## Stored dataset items
======

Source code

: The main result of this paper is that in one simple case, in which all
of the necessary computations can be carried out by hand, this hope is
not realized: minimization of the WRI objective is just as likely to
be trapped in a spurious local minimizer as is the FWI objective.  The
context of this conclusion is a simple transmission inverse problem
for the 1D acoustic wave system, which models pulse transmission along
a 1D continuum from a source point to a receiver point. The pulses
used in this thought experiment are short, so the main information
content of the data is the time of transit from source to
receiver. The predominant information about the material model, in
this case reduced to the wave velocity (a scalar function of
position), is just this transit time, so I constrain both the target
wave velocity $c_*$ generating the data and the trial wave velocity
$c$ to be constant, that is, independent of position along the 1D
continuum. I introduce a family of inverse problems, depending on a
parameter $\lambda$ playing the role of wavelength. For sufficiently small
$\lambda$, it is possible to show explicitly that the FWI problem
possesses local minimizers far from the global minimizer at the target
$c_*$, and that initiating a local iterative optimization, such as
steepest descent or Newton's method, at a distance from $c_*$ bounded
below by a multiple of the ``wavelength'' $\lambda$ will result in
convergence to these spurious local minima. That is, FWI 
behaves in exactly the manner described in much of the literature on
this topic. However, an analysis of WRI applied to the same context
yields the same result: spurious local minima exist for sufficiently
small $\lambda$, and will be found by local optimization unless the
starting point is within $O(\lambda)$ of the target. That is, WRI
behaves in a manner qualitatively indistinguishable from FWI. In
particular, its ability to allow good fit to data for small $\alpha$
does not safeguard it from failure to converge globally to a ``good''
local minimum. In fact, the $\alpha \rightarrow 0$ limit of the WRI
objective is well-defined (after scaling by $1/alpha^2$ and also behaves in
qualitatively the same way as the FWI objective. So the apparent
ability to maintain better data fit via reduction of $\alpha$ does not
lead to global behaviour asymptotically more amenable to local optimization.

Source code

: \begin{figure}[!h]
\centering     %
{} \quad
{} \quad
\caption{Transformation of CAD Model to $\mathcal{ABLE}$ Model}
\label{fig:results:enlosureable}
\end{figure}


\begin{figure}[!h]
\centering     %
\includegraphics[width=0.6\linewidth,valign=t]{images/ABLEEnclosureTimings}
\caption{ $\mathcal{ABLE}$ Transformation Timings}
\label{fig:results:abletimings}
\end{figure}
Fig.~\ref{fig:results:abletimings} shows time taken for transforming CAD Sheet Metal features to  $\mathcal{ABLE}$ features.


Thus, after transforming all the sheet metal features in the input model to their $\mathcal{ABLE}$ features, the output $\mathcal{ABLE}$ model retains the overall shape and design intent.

======

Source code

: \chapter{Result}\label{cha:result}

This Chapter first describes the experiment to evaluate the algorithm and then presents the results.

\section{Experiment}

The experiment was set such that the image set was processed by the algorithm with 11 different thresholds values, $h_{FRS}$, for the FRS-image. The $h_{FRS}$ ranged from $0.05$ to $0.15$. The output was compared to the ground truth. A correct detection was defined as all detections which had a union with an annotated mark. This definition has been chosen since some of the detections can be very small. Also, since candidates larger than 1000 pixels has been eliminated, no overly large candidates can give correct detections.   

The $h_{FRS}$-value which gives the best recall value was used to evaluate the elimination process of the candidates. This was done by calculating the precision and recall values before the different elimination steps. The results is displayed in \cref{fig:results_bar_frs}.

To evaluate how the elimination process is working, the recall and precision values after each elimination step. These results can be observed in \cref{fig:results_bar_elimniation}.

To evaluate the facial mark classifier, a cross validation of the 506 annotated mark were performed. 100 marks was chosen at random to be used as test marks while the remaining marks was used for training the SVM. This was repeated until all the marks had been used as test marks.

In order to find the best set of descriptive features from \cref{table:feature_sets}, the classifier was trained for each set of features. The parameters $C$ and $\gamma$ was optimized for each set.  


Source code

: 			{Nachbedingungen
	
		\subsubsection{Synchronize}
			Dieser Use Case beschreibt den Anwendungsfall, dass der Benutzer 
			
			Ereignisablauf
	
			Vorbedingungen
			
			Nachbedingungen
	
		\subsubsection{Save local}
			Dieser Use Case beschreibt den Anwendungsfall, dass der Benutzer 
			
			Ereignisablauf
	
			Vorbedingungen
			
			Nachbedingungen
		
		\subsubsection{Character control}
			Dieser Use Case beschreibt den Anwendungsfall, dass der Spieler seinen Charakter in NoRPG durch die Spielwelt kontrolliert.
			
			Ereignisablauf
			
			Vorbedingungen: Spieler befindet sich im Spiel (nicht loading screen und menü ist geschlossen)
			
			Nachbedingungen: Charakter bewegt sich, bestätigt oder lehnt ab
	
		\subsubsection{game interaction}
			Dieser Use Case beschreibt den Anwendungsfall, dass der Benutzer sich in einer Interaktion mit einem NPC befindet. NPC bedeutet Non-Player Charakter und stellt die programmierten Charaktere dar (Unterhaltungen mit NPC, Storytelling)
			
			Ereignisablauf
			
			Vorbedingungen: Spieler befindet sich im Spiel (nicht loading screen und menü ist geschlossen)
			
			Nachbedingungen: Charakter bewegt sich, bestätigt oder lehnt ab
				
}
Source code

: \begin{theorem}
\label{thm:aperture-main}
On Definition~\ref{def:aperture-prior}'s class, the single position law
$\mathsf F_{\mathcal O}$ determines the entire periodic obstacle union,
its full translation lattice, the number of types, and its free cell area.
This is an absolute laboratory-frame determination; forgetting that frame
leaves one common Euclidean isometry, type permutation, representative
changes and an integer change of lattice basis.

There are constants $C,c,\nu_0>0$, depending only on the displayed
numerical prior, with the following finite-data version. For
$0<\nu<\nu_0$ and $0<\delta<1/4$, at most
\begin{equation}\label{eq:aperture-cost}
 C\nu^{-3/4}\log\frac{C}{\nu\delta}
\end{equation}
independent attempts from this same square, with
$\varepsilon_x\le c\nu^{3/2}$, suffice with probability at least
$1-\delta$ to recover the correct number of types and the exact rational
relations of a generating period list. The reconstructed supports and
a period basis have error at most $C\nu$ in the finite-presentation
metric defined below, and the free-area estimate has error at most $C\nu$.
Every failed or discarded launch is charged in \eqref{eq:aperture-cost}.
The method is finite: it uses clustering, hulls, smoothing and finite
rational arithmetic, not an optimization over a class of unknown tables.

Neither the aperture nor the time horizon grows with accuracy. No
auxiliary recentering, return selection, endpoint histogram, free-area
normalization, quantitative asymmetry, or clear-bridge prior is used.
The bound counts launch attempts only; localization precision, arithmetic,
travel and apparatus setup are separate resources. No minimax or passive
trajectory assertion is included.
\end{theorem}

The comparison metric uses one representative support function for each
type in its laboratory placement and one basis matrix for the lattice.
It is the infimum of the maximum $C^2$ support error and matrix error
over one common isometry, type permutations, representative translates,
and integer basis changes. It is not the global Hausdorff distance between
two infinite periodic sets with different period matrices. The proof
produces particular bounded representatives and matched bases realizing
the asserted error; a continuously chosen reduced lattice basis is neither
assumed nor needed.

======

Output the lines of the records above exactly as they appear, from the line containing "steepest descent or" through the line containing "Thus, after transforming".

## Exercise result
steepest descent or Newton's method, at a distance from $c_*$ bounded
below by a multiple of the ``wavelength'' $\lambda$ will result in
convergence to these spurious local minima. That is, FWI 
behaves in exactly the manner described in much of the literature on
this topic. However, an analysis of WRI applied to the same context
yields the same result: spurious local minima exist for sufficiently
small $\lambda$, and will be found by local optimization unless the
starting point is within $O(\lambda)$ of the target. That is, WRI
behaves in a manner qualitatively indistinguishable from FWI. In
particular, its ability to allow good fit to data for small $\alpha$
does not safeguard it from failure to converge globally to a ``good''
local minimum. In fact, the $\alpha \rightarrow 0$ limit of the WRI
objective is well-defined (after scaling by $1/alpha^2$ and also behaves in
qualitatively the same way as the FWI objective. So the apparent
ability to maintain better data fit via reduction of $\alpha$ does not
lead to global behaviour asymptotically more amenable to local optimization.

Source code

: \begin{figure}[!h]
\centering     %
{} \quad
{} \quad
\caption{Transformation of CAD Model to $\mathcal{ABLE}$ Model}
\label{fig:results:enlosureable}
\end{figure}


\begin{figure}[!h]
\centering     %
\includegraphics[width=0.6\linewidth,valign=t]{images/ABLEEnclosureTimings}
\caption{ $\mathcal{ABLE}$ Transformation Timings}
\label{fig:results:abletimings}
\end{figure}
Fig.~\ref{fig:results:abletimings} shows time taken for transforming CAD Sheet Metal features to  $\mathcal{ABLE}$ features.


Thus, after transforming all the sheet metal features in the input model to their $\mathcal{ABLE}$ features, the output $\mathcal{ABLE}$ model retains the overall shape and design intent.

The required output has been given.